Secretary of State Hillary Clinton advised a group of foreign ministers from Arab nations on Friday to “loosen regulations,” particularly on small businesses, to “make it easier to start or expand a small business,” because “too many people still can’t find jobs” in Libya, Egypt and Tunisia.
Clinton’s comments are in sharp contrast to the Obama administration’s piling on of regulations onto small businesses in the United States that has, ultimately, led to high costs in jobs, ingenuity, and productivity.
On the economic front, we are zeroing in on small and medium-sized enterprises because they are the growth engines in any economy. They create the bulk of new jobs and they spread wealth more broadly through more communities. And when people have the opportunity to unleash their talents and create something of their own, they are more invested in their communities, their countries, and their new democracies.

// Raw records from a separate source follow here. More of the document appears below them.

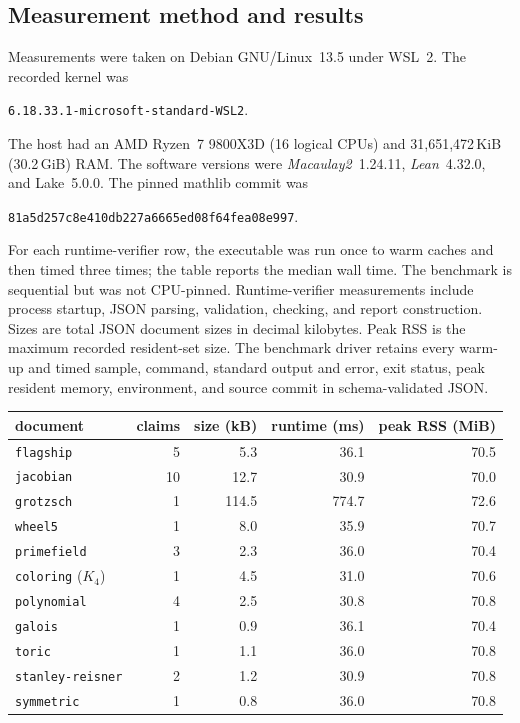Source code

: \documentclass[11pt]{article}
\newcommand{\M}{\textit{Macaulay2}}
\newcommand{\lean}{\textit{Lean}}
\newcommand{\mathlib}{\textsf{mathlib}}
\newcommand{\code}[1]{\texttt{#1}}
\begin{document}
\subsection{Measurement method and results}

Measurements were taken on Debian GNU/Linux~13.5 under WSL~2.  The
recorded kernel was
\begin{center}\small
\code{6.18.33.1-microsoft-standard-WSL2}.
\end{center}
The host had an AMD Ryzen~7 9800X3D (16 logical CPUs) and
31,651,472\,KiB (30.2\,GiB) RAM.  The software
versions were \M{}~1.24.11, \lean{}~4.32.0, and Lake~5.0.0.  The pinned
\mathlib{} commit was
\begin{center}\small
\code{81a5d257c8e410db227a6665ed08f64fea08e997}.
\end{center}
For each runtime-verifier row, the executable was run once to warm
caches and then timed three times; the table reports the median wall
time.  The benchmark is sequential but was not CPU-pinned.
Runtime-verifier measurements include process startup, JSON parsing,
validation, checking, and report construction.  Sizes are total JSON
document sizes in decimal kilobytes.  Peak RSS is the maximum recorded
resident-set size.  The benchmark driver retains every warm-up and timed
sample, command, standard output and error, exit status, peak resident
memory, environment, and source commit in schema-validated JSON.

\begin{center}
\small
\begin{tabular}{lrrrr}
\toprule
document & claims & size (kB) & runtime (ms) & peak RSS (MiB) \\
\midrule
\code{flagship} & 5 & 5.3 & 36.1 & 70.5 \\
\code{jacobian} & 10 & 12.7 & 30.9 & 70.0 \\
\code{grotzsch} & 1 & 114.5 & 774.7 & 72.6 \\
\code{wheel5} & 1 & 8.0 & 35.9 & 70.7 \\
\code{primefield} & 3 & 2.3 & 36.0 & 70.4 \\
\code{coloring} ($K_4$) & 1 & 4.5 & 31.0 & 70.6 \\
\code{polynomial} & 4 & 2.5 & 30.8 & 70.8 \\
\code{galois} & 1 & 0.9 & 36.1 & 70.4 \\
\code{toric} & 1 & 1.1 & 36.0 & 70.8 \\
\code{stanley-reisner} & 2 & 1.2 & 30.9 & 70.8 \\
\code{symmetric} & 1 & 0.8 & 36.0 & 70.8 \\
\bottomrule
\end{tabular}
\end{center}
\end{document}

Clinton added that the Organization for Economic Co-Operation and Development's (OECD) efforts to assist “emerging democracies” involve the return of “billions of dollars that were stolen or siphoned away over decades of cronyism and corruption.”

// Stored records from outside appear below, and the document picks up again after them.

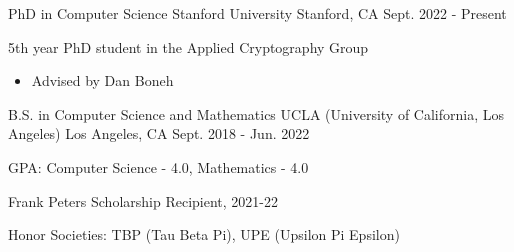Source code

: 

\begin{cventries}

\cventry
    {PhD in Computer Science} %
    {Stanford University} %
    {Stanford, CA} %
    {Sept. 2022 - Present} %
    {
      \begin{cvitems} %
        \item {5th year PhD student in the Applied Cryptography Group}
        \begin{itemize}
          \item{Advised by Dan Boneh}
        \end{itemize}
      \end{cvitems}
    }

  \cventry
    {B.S. in Computer Science and Mathematics} %
    {UCLA (University of California, Los Angeles)} %
    {Los Angeles, CA} %
    {Sept. 2018 - Jun. 2022} %
    {
      \begin{cvitems} %
        \item {GPA: Computer Science - 4.0, Mathematics - 4.0}
        \item {Frank Peters Scholarship Recipient, 2021-22}
        \item{Honor Societies: TBP (Tau Beta Pi), UPE (Upsilon Pi Epsilon)}
      \end{cvitems}
    }

\end{cventries}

According to a report by the OECD, Libya’s GDP is expected to grow at a rate of 20.1 percent, about 15 times the 1.3 percent rate at which real GDP grew in the U.S. in the second quarter of 2012. The OECD believes that Libya’s real GDP will grow by another 9.5 percent in 2013. Though Libya experienced a 17.1 percent budget deficit in 2011, through its civil war, the nation is expected to run a 13.6 percent surplus in 2012 and a 12.2 percent surplus in 2013.